**Prompt:** Look down the entries below and report how many lines hold the string "quasi"; write nothing else.

--- Supplied data Enclosed Below ---

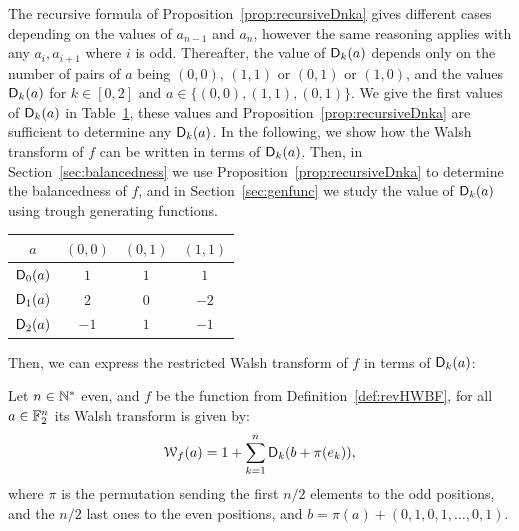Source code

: \documentclass[11pt]{llncs}
\begin{document}

The recursive formula of Proposition~\ref{prop:recursiveDnka} gives different cases depending on the values of $a_{n-1}$ and $a_n$, however the same reasoning applies with any $a_i, a_{i+1}$ where $i$ is odd. 
Thereafter, the value of $\Dnka{n}{k}{a}$ depends only on the number of pairs of $a$ being $(0,0)$, $(1,1)$ or $(0,1)$ or $(1,0)$, and the values $\Dnka{2}{k}{a}$ for $k \in [0,2]$ and $a \in \{ (0,0),(1,1),(0,1)\}$. 
We give the first values of $\Dnka{2}{k}{a}$ in Table~\ref{tab:Dnka},  these values and Proposition~\ref{prop:recursiveDnka} are sufficient to determine any $\Dnka{n}{k}{a}$. 
In the following, we show how the Walsh transform of $f$ can be written in terms of $\Dnka{n}{k}{a}$. Then, in Section~\ref{sec:balancedness} we use Proposition~\ref{prop:recursiveDnka} to determine the balancedness of $f$, and in Section~\ref{sec:genfunc} we study the value of $\Dnka{n}{k}{a}$ using trough generating functions.





\begin{table}[H]
	\centering
	\begin{tabular}{|c|c|c|c|}
		\hline
		$a$ & $(0,0)$ & $(0,1)$ & $(1,1)$ \\ \hline
		$\Dnka{2}{0}{a}$ &$1$&$1$ & $1$\\ \hline
		$\Dnka{2}{1}{a}$ &$2$& $0$ & $-2$\\ \hline
		$\Dnka{2}{2}{a}$ &$-1$&$1$ & $-1$\\ \hline
	\end{tabular}
	\label{tab:Dnka}
\end{table}



Then, we can express the restricted Walsh transform of $f$ in terms of $\Dnka{n}{k}{a}$:


\begin{proposition}\label{prop:WT}
	Let $n \in \N^*$ even, and $f$ be the function from Definition~\ref{def:revHWBF}, for all $a\in \F_2^n$ its Walsh transform is given by:
	\[ \wt{f}(a)=1+\sum_{k=1}^n \Dnka{n}{k}{b+\pi(e_k)},\]
where $\pi$ is the permutation sending the first $n/2$ elements to the odd positions, and the $n/2$ last ones to the even positions, and $b=\pi(a)+(0,1,0,1,\ldots,0,1)$.
\end{proposition}
\end{document}
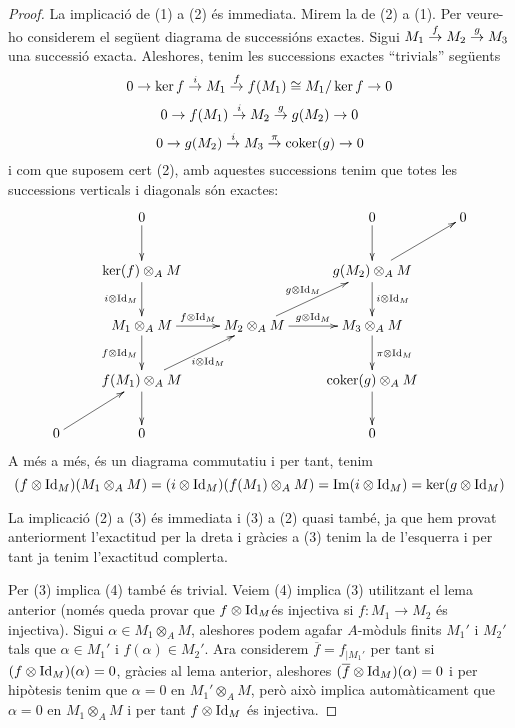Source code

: \documentclass[../../../main.tex]{subfiles}
\begin{document}
\begin{proof}
La implicació de (1) a (2) és immediata. Mirem la de (2) a (1). Per veure-ho considerem el següent diagrama de successións exactes. Sigui $M_1\overset{f}{\to}M_2\overset{g}{\to}M_3$ una successió exacta. Aleshores, tenim les successions exactes ``trivials'' següents
\begin{equation}
    \notag
    0\to\ker f\overset{i}{\to}M_1\overset{f}{\to}f(M_1)\cong M_1/\ker f\to 0
\end{equation}
\begin{equation}
    \notag
    0\to f(M_1)\overset{i}{\to}M_2\overset{g}{\to}g(M_2)\to 0
\end{equation}
\begin{equation}
    \notag
    0\to g(M_2)\overset{i}{\to}M_3\overset{\pi}{\to}\mathrm{coker}(g)\to 0
\end{equation}
i com que suposem cert (2), amb aquestes successions tenim que totes les successions verticals i diagonals són exactes:
\begin{equation}
    \notag
    \xymatrix{
    & 0\ar[d] & & 0\ar[d]& 0 \\
    & \ker(f)\otimes_AM\ar[d]_{i\otimes\id_M} & & g(M_2)\otimes_AM\ar[d]^{i\otimes\id_M}\ar[ur] &  \\
     & M_1\otimes_AM\ar[d]_{f\otimes\id_M}\ar[r]^{f\otimes\id_M} & M_2\otimes_AM\ar[ur]^{g\otimes\id_M}\ar[r]^{g\otimes\id_M} & M_3\otimes_AM\ar[d]^{\pi\otimes\id_M} & \\
      & f(M_1)\otimes_AM\ar[d]\ar[ur]_{i\otimes\id_M} & & \mathrm{coker}(g)\otimes_AM\ar[d] & \\
      0\ar[ur] & 0 & & 0 & 
    }
\end{equation}
A més a més, és un diagrama commutatiu i per tant, tenim
\begin{equation}
    \notag
    (f\otimes\operatorname{Id}_M)(M_1\otimes_AM) = (i\otimes\operatorname{Id}_M)(f(M_1)\otimes_AM)=\operatorname{Im}(i\otimes\operatorname{Id}_M) = \ker(g\otimes\operatorname{Id}_M)
\end{equation}

La implicació (2) a (3) és immediata i (3) a (2) quasi també, ja que hem provat anteriorment l'exactitud per la dreta i gràcies a (3) tenim la de l'esquerra i per tant ja tenim l'exactitud complerta. 

Per (3) implica (4) també és trivial. Veiem (4) implica (3) utilitzant el lema anterior (només queda provar que $f\otimes\operatorname{Id}_M$és injectiva si $f:M_1\to M_2$ és injectiva). Sigui $\alpha\in M_1\otimes_AM$, aleshores podem agafar $A$-mòduls finits $M_1'$ i $M_2'$ tals que $\alpha\in M_1'$ i $f(\alpha)\in M_2'$. Ara considerem $\overline{f} = f_{|M_1'}$ per tant si $(f\otimes\operatorname{Id}_M)(\alpha) = 0$, gràcies al lema anterior, aleshores $(\overline{f}\otimes\operatorname{Id}_M)(\alpha) = 0$ i per hipòtesis tenim que $\alpha = 0$ en $M_1'\otimes_AM$, però això implica automàticament que $\alpha = 0$ en $M_1\otimes_AM$ i per tant $f\otimes\operatorname{Id}_M$ és injectiva.
\end{proof}
\end{document}
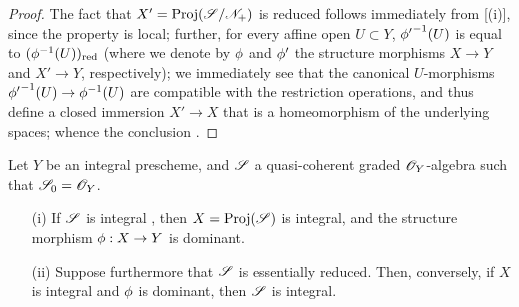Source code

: \begin{proof}
The fact that $X'={\mathop{\mathrm{Proj}}\nolimits}(\mathscr{S}/\mathscr{N}_+)$ is reduced follows immediately from [(i)], since the property is local;
further, for every affine open $U\subset Y$, ${\phi'}^{-1}(U)$ is equal to $(\phi^{-1}(U))_{\mathrm{red}}$ (where we denote by $\phi$ and $\phi'$ the structure morphisms $X\to Y$ and $X'\to Y$, respectively);
we immediately see that the canonical $U$-morphisms ${\vphi'}^{-1}(U)\to\vphi^{-1}(U)$ are compatible with the restriction operations, and thus define a closed immersion $X'\to X$ that is a homeomorphism of the underlying spaces;
whence the conclusion .
\end{proof}

\begin{proposition}[3.1.14]
\label{II.3.1.14}
Let $Y$ be an integral prescheme, and $\mathscr{S}$ a quasi-coherent graded $\mathscr{O}_Y$-algebra such that $\mathscr{S}_0=\mathscr{O}_Y$.
\begin{enumerate}
  \item[(i)] If $\mathscr{S}$ is integral , then $X={\mathop{\mathrm{Proj}}\nolimits}(\mathscr{S})$ is integral, and the structure morphism $\vphi: X\to Y$ is dominant.
  \item[(ii)] Suppose furthermore that $\mathscr{S}$ is essentially reduced.
    Then, conversely, if $X$ is integral and $\phi$ is dominant, then $\mathscr{S}$ is integral.
\end{enumerate}
\end{proposition}

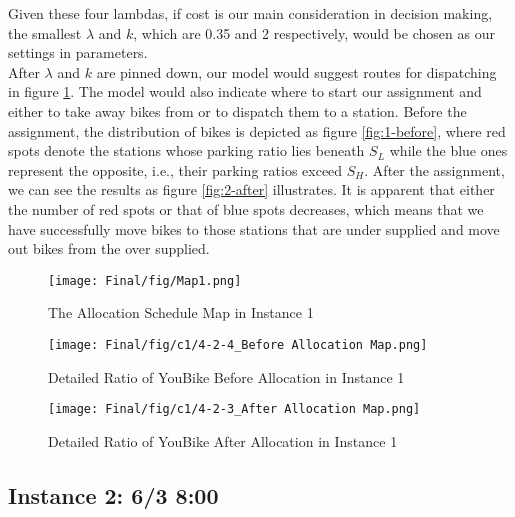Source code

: \documentclass[a4paper, 12pt]{article}%
\theoremstyle{definition}
\begin{document}
\noindent Given these four lambdas, if cost is our main consideration in decision making, the smallest $\lambda$ and $k$, which are 0.35 and 2 respectively, would be chosen as our settings in parameters.\\


\noindent After $\lambda$ and $k$ are pinned down, our model would suggest routes for dispatching in figure \ref{fig:1-map}. The model would also indicate where to start our assignment and either to take away bikes from or to dispatch them to a station. Before the assignment, the distribution of bikes is depicted as figure \ref{fig:1-before}, where red spots denote the stations whose parking ratio lies beneath $S_L$ while the blue ones represent the opposite, i.e., their parking ratios exceed $S_H$. After the assignment, we can see the results as figure \ref{fig:2-after} illustrates. It is apparent that either the number of red spots or that of blue spots decreases, which means that we have successfully move bikes to those stations that are under supplied and move out bikes from the over supplied.

\begin{figure}[hbt]
    \centering
    \texttt{[image: Final/fig/Map1.png]}
    \caption{The Allocation Schedule Map in Instance 1}
    \label{fig:1-map}
\end{figure}


\begin{figure}[hbt]
\centering
	\begin{minipage}[b]{0.45\textwidth}
		\texttt{[image: Final/fig/c1/4-2-4\_Before Allocation Map.png]}
		\caption{Detailed Ratio of YouBike Before Allocation in Instance 1}
		\label{fig:1-before}
	\end{minipage}
	\begin{minipage}[b]{0.05\textwidth}
		\quad
	\end{minipage}	
	\begin{minipage}[b]{0.45\textwidth}
		\texttt{[image: Final/fig/c1/4-2-3\_After Allocation Map.png]}
		\caption{Detailed Ratio of YouBike After Allocation in Instance 1}
		\label{fig:1-after}
	\end{minipage}
\end{figure}




\subsection{Instance 2: 6/3 8:00}
\end{document}
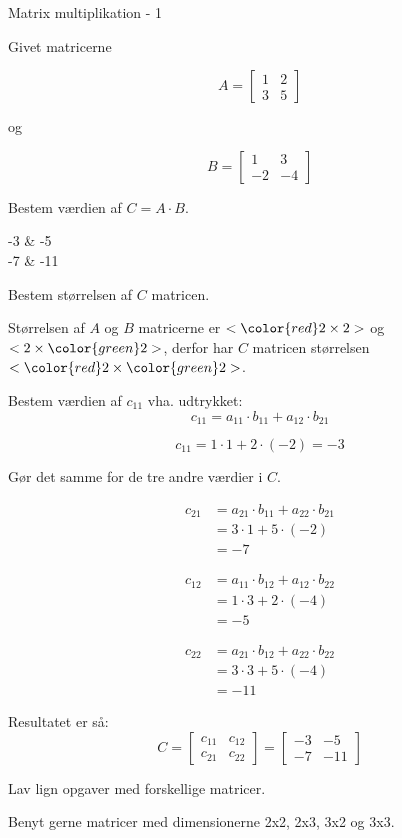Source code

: \documentclass{article}
\begin{document}
\tableofcontents
\newpage

\begin{exercise}{Matrix multiplikation - 1}

Givet matricerne 

\[
A = \left[\begin{array}{rr}
1 & 2 \\ 
3 & 5 
\end{array} \right]
\]

og 

\[
B = \left[\begin{array}{rr}
1 & 3 \\ 
-2 & -4 
\end{array} \right]
\]

Bestem værdien af $C = A \cdot B$.

\begin{answermatrix}
-3 & -5  \\
-7 & -11 
\end{answermatrix}

\hint
Bestem størrelsen af $C$ matricen.

\hint
Størrelsen af $A$ og $B$ matricerne er $<{\color{red} 2} \times 2>$ og $<2 \times {\color{green}2}>$, 
derfor har $C$ matricen størrelsen $<{\color{red} 2} \times {\color{green}2}>$.

\hint
Bestem værdien af $c_{11}$ vha. udtrykket:
\[
c_{11} = a_{11} \cdot b_{11} + a_{12} \cdot b_{21}
\]

\hint
\[
c_{11} = 1 \cdot 1 + 2 \cdot (-2) = -3
\]

\hint
Gør det samme for de tre andre værdier i $C$.

\hint
\begin{align*}
c_{21} & = a_{21} \cdot b_{11} + a_{22} \cdot b_{21} \\
& = 3 \cdot 1 + 5 \cdot (-2) \\
& = -7
\end{align*}

\hint
\begin{align*}
c_{12} & = a_{11} \cdot b_{12} + a_{12} \cdot b_{22} \\
& = 1 \cdot 3 + 2 \cdot (-4) \\
& = -5
\end{align*}

\hint
\begin{align*}
c_{22} & = a_{21} \cdot b_{12} + a_{22} \cdot b_{22} \\
& = 3 \cdot 3 + 5 \cdot (-4) \\
& = -11
\end{align*}


\hint
Resultatet er så:
\[
C = \left[\begin{array}{rr}
c_{11} & c_{12} \\
c_{21} & c_{22} 
\end{array} \right] = 
\left[\begin{array}{rr}
-3 & -5 \\
-7 & -11 
\end{array} \right]
\]


\end{exercise}



\newpage

Lav lign opgaver med forskellige matricer.

Benyt gerne matricer med dimensionerne 2x2, 2x3, 3x2 og 3x3.
\end{document}
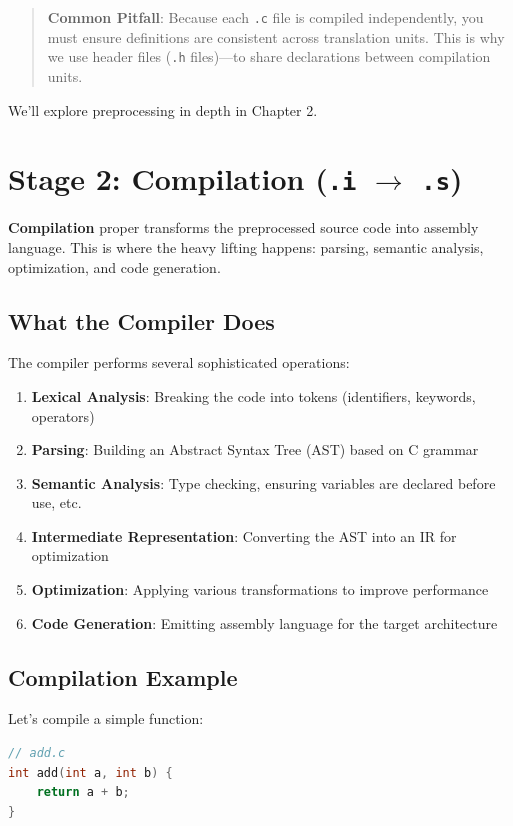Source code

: \begin{quote}
\textbf{Common Pitfall}: Because each \texttt{.c} file is compiled independently, you must ensure definitions are consistent across translation units. This is why we use header files (\texttt{.h} files)—to share declarations between compilation units.
\end{quote}

We'll explore preprocessing in depth in Chapter 2.

\section{Stage 2: Compilation (\texttt{.i} $\to$ \texttt{.s})}

\textbf{Compilation} proper transforms the preprocessed source code into assembly language. This is where the heavy lifting happens: parsing, semantic analysis, optimization, and code generation.

\subsection{What the Compiler Does}

The compiler performs several sophisticated operations:

\begin{enumerate}
    \item \textbf{Lexical Analysis}: Breaking the code into tokens (identifiers, keywords, operators)
    \item \textbf{Parsing}: Building an Abstract Syntax Tree (AST) based on C grammar
    \item \textbf{Semantic Analysis}: Type checking, ensuring variables are declared before use, etc.
    \item \textbf{Intermediate Representation}: Converting the AST into an IR for optimization
    \item \textbf{Optimization}: Applying various transformations to improve performance
    \item \textbf{Code Generation}: Emitting assembly language for the target architecture
\end{enumerate}

\subsection{Compilation Example}

Let's compile a simple function:

\begin{lstlisting}[language=C]
// add.c
int add(int a, int b) {
    return a + b;
}
\end{lstlisting}


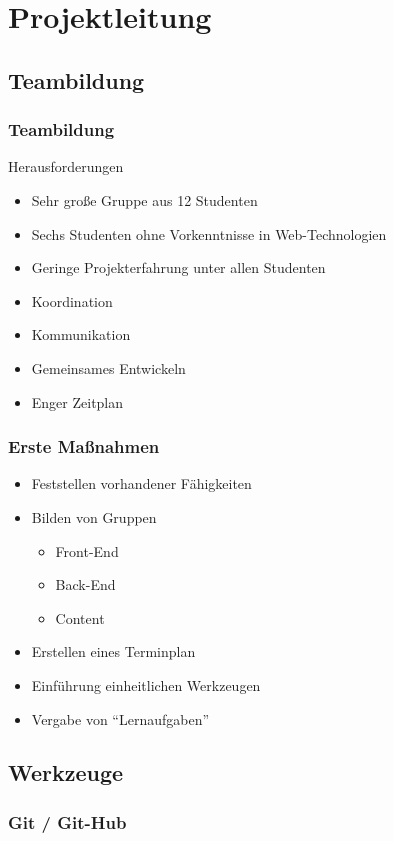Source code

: \section{Projektleitung} 
\subsection{Teambildung}

\begin{frame} 
  \frametitle{Teambildung}
  \begin{block}{Herausforderungen}
    \begin{itemize}
      \item Sehr große Gruppe aus 12 Studenten
      \item Sechs Studenten ohne Vorkenntnisse in Web-Technologien
      \item Geringe Projekterfahrung unter allen Studenten
      \item Koordination
      \item Kommunikation
      \item Gemeinsames Entwickeln
      \item Enger Zeitplan
    \end{itemize}
  \end{block}
\end{frame}

\begin{frame} 
  \frametitle{Erste Maßnahmen}
    \begin{itemize}
      \item Feststellen vorhandener Fähigkeiten
      \item Bilden von Gruppen
      \begin{itemize}
        \item Front-End
        \item Back-End
        \item Content
      \end{itemize}
      \item Erstellen eines Terminplan
      \item Einführung einheitlichen Werkzeugen
      \item Vergabe von ``Lernaufgaben''
    \end{itemize}
\end{frame}

\subsection{Werkzeuge} 
\subsubsection{Git / Git-Hub}

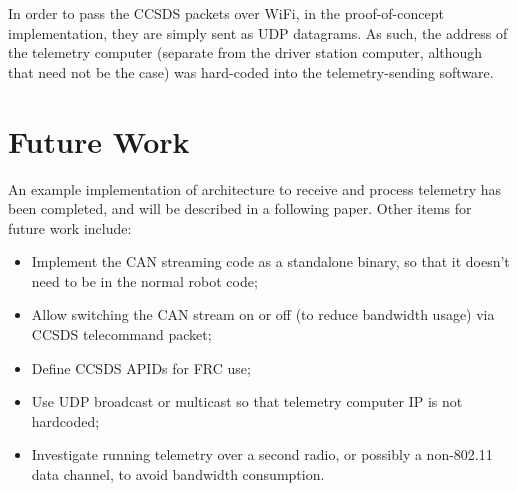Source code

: \documentclass[12pt]{article}
\begin{document}
\par In order to pass the CCSDS packets over WiFi, in the proof-of-concept implementation, they are simply sent as UDP datagrams. As such, the address of the telemetry computer (separate from the driver station computer, although that need not be the case) was hard-coded into the telemetry-sending software. 

\section{Future Work}
\par An example implementation of architecture to receive and process telemetry has been completed, and will be described in a following paper. Other items for future work include:
\begin{itemize}
	\item Implement the CAN streaming code as a standalone binary, so that it doesn't need to be in the normal robot code;
	\item Allow switching the CAN stream on or off (to reduce bandwidth usage) via CCSDS telecommand packet;
	\item Define CCSDS APIDs for FRC use;
	\item Use UDP broadcast or multicast so that telemetry computer IP is not hardcoded;
	\item Investigate running telemetry over a second radio, or possibly a non-802.11 data channel, to avoid bandwidth consumption.
\end{itemize}

\newpage
\appendix
\end{document}
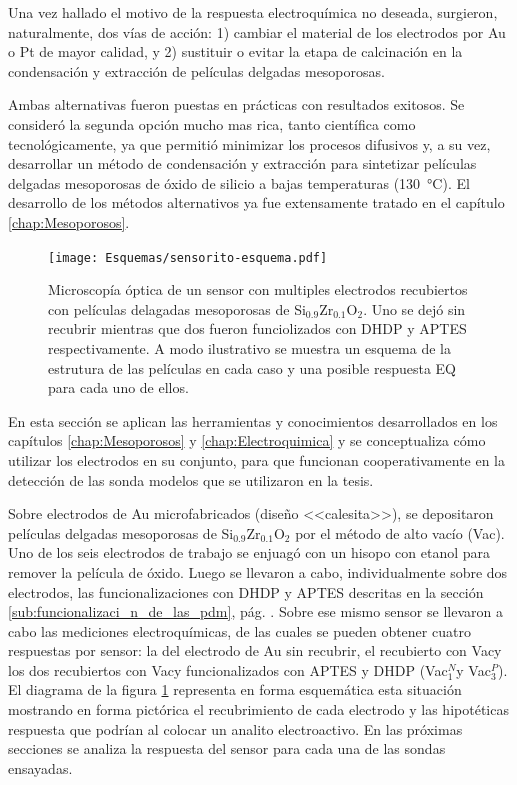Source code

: {	Una vez hallado el motivo de la respuesta electroquímica no deseada, surgieron, naturalmente, dos vías de acción: 1) cambiar el material de los electrodos por Au o Pt de mayor calidad, y 2) sustituir o evitar la etapa de calcinación en la condensación y extracción de películas delgadas mesoporosas.

	Ambas alternativas fueron puestas en prácticas con resultados exitosos. Se consideró la segunda opción mucho mas rica, tanto científica como tecnológicamente, ya que permitió minimizar los procesos difusivos y, a su vez, desarrollar un método de condensación y extracción para sintetizar películas delgadas mesoporosas de óxido de silicio a bajas temperaturas (\SI{130}{\celsius}). El desarrollo de los métodos alternativos ya fue extensamente tratado en el capítulo \ref{chap:Mesoporosos}.

			\begin{figure}[ht!]
		 	       	\begin{center}
		 	       	\texttt{[image: Esquemas/sensorito-esquema.pdf]}
		        	\caption[Esquema de sensores EQ selectivos]{Microscopía óptica de un sensor con multiples electrodos recubiertos con películas delagadas mesoporosas de Si$_{0.9}$Zr$_{0.1}$O$_2$. Uno se dejó sin recubrir mientras que dos fueron funciolizados con DHDP y APTES respectivamente. A modo ilustrativo se muestra un esquema de la estrutura de las películas en cada caso y una posible respuesta EQ para cada uno de ellos.}
		         	\label{fig:sensor-calesita}
		         	\end{center}
		     		\end{figure}

    \pagebreak En esta sección se aplican las herramientas y conocimientos desarrollados en los capítulos \ref{chap:Mesoporosos} y \ref{chap:Electroquimica} y se conceptualiza cómo utilizar los electrodos en su conjunto, para que funcionan cooperativamente en la detección de las sonda modelos que se utilizaron en la tesis. 

	Sobre electrodos de Au microfabricados (diseño <<calesita>>), se depositaron películas delgadas mesoporosas de Si$_{0.9}$Zr$_{0.1}$O$_2$ por el método de alto vacío (Vac\pdmZ). Uno de los seis electrodos de trabajo se enjuagó con un hisopo con etanol para remover la película de óxido. Luego se llevaron a cabo, individualmente sobre dos electrodos, las funcionalizaciones con DHDP y APTES descritas en la sección \ref{sub:funcionalizaci_n_de_las_pdm}, pág. \pageref{sub:funcionalizaci_n_de_las_pdm}. Sobre ese mismo sensor se llevaron a cabo las mediciones electroquímicas, de las cuales se pueden obtener cuatro respuestas por sensor: la del electrodo de Au sin recubrir, el recubierto con Vac\pdmZ\space y los dos recubiertos con Vac\pdmZ\space y funcionalizados con APTES y DHDP (Vac\pdmZ$^N_1$\space y  Vac\pdmZ$^P_3$). El diagrama de la figura \ref{fig:sensor-calesita} representa en forma esquemática esta situación mostrando en forma pictórica el recubrimiento de cada electrodo y las hipotéticas respuesta que podrían al colocar un analito electroactivo. En las próximas secciones se analiza la respuesta del sensor para cada una de las sondas ensayadas.


}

--- End of Enclosed Supplied data ---

**Exercise output:** 2